* _DIRECTIONS FOR THIS TASK_:
When you reach the line containing "regulation of biosynthetic" in the data below, begin returning lines exactly as written, and stop once the line containing "regulation of gene" has been returned.

-- MATERIAL PROVIDED follows --

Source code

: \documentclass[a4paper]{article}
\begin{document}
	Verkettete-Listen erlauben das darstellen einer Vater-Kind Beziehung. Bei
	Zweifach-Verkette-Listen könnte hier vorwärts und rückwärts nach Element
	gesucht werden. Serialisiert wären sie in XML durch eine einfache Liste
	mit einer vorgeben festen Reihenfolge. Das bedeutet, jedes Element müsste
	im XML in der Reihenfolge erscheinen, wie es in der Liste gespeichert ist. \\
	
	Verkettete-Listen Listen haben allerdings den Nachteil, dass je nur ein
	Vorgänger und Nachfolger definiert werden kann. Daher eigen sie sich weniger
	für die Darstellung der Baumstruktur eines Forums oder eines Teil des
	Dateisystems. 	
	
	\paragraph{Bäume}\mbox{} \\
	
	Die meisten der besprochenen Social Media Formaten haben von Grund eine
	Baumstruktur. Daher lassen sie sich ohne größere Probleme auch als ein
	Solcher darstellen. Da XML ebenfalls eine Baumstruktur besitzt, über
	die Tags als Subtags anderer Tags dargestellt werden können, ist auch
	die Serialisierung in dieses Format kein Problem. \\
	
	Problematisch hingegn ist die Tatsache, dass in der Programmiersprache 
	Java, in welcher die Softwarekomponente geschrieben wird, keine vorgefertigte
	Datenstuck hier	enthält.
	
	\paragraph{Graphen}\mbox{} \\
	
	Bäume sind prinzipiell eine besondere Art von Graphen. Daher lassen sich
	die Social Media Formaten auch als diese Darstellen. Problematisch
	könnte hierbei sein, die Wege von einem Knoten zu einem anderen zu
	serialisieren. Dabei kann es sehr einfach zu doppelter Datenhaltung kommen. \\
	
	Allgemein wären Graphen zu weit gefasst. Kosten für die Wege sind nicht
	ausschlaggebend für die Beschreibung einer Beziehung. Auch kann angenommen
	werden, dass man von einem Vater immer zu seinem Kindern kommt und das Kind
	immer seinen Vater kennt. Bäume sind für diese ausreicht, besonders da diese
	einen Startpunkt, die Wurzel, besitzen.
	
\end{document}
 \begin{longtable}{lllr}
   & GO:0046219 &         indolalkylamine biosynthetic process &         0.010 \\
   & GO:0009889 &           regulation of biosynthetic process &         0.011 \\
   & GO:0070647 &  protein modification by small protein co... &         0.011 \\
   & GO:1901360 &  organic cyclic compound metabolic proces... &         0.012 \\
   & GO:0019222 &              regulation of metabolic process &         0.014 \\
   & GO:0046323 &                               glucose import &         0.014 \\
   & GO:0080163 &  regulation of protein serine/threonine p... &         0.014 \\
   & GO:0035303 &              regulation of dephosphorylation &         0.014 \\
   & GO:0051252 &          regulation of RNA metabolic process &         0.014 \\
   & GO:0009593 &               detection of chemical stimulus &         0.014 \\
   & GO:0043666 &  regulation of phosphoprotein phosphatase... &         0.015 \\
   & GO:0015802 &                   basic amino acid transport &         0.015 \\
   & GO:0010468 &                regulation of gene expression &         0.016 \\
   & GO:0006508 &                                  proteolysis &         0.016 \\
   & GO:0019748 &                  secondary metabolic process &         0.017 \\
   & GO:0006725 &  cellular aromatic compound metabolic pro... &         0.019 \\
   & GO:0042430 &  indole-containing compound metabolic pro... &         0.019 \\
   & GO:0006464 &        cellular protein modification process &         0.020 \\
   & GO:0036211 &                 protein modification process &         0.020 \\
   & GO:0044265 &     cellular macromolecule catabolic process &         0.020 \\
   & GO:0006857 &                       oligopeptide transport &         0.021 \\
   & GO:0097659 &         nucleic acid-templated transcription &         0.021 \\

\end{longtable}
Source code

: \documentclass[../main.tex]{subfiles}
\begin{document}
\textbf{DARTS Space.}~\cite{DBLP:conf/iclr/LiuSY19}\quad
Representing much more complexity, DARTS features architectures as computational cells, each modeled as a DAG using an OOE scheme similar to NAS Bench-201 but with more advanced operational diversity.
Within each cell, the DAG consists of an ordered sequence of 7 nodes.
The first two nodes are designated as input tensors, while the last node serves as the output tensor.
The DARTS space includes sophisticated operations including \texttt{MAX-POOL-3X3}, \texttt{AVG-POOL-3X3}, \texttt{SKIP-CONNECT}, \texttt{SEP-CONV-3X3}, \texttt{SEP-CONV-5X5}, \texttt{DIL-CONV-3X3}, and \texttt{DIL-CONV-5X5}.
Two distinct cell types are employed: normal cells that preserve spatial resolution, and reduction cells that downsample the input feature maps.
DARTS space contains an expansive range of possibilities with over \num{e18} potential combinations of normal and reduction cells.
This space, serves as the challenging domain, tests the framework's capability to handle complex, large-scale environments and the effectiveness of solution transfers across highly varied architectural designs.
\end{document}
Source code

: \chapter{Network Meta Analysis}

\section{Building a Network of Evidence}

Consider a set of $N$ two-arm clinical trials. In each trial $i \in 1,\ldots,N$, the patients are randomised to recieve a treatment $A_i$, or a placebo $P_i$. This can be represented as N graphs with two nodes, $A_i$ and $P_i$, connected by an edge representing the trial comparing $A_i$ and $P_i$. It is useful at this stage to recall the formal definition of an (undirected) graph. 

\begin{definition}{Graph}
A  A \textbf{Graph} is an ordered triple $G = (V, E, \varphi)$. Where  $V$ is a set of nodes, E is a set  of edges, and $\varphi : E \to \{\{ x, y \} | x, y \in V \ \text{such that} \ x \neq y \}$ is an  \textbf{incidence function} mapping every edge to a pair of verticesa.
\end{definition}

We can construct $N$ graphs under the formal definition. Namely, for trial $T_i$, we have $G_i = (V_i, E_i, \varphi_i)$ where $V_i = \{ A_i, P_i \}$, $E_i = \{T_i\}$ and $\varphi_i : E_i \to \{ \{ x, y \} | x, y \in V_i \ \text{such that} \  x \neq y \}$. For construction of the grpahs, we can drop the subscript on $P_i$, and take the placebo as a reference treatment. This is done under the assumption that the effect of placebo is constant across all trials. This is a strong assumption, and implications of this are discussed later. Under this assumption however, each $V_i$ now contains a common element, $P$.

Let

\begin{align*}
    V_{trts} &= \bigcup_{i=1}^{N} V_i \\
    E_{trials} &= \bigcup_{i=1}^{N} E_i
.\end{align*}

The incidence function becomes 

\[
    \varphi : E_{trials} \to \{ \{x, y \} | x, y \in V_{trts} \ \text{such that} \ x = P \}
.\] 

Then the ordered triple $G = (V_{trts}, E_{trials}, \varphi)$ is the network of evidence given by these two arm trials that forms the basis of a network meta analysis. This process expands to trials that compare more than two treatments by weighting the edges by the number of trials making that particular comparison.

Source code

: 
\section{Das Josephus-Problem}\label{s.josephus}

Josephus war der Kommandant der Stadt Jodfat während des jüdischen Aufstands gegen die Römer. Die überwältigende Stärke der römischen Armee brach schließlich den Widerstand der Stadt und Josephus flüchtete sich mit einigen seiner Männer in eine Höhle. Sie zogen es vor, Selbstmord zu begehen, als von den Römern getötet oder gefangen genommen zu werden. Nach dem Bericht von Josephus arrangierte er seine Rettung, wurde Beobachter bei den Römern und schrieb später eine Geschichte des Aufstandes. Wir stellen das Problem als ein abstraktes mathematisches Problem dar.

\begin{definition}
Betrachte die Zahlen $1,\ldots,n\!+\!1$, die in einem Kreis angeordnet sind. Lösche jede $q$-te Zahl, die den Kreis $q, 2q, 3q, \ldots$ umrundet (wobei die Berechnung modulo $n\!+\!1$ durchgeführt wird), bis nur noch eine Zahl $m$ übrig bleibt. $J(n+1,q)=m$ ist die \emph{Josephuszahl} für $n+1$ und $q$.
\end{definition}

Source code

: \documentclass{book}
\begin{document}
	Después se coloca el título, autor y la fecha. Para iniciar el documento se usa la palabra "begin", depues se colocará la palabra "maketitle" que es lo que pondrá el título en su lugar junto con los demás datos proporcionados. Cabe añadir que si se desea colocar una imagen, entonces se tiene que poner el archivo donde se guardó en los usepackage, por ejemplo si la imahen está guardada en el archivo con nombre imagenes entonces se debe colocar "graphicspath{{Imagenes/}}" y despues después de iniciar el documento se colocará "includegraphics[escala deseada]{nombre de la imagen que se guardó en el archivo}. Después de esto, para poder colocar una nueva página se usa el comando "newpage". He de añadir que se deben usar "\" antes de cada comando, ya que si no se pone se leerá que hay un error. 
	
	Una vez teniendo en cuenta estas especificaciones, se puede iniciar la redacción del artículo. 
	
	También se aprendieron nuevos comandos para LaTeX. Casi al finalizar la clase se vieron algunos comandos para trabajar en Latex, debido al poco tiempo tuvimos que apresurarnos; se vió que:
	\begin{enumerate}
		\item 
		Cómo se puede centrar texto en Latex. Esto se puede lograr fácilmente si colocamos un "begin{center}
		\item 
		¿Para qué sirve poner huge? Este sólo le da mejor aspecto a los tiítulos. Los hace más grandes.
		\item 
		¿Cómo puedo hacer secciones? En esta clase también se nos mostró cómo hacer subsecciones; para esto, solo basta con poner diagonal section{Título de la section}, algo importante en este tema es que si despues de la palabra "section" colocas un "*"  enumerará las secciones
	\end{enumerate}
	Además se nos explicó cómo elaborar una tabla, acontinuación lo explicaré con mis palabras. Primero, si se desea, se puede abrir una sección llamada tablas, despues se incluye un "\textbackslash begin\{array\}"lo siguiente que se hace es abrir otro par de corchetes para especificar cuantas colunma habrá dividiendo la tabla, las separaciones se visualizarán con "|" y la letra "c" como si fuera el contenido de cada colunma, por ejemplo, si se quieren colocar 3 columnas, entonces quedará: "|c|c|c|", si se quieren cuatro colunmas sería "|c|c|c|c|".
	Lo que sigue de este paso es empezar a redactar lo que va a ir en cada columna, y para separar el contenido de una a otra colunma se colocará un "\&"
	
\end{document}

-- MATERIAL PROVIDED concluded --

* _YOUR RESPONSE_:
   & GO:0009889 &           regulation of biosynthetic process &         0.011 \\
   & GO:0070647 &  protein modification by small protein co... &         0.011 \\
   & GO:1901360 &  organic cyclic compound metabolic proces... &         0.012 \\
   & GO:0019222 &              regulation of metabolic process &         0.014 \\
   & GO:0046323 &                               glucose import &         0.014 \\
   & GO:0080163 &  regulation of protein serine/threonine p... &         0.014 \\
   & GO:0035303 &              regulation of dephosphorylation &         0.014 \\
   & GO:0051252 &          regulation of RNA metabolic process &         0.014 \\
   & GO:0009593 &               detection of chemical stimulus &         0.014 \\
   & GO:0043666 &  regulation of phosphoprotein phosphatase... &         0.015 \\
   & GO:0015802 &                   basic amino acid transport &         0.015 \\
   & GO:0010468 &                regulation of gene expression &         0.016 \\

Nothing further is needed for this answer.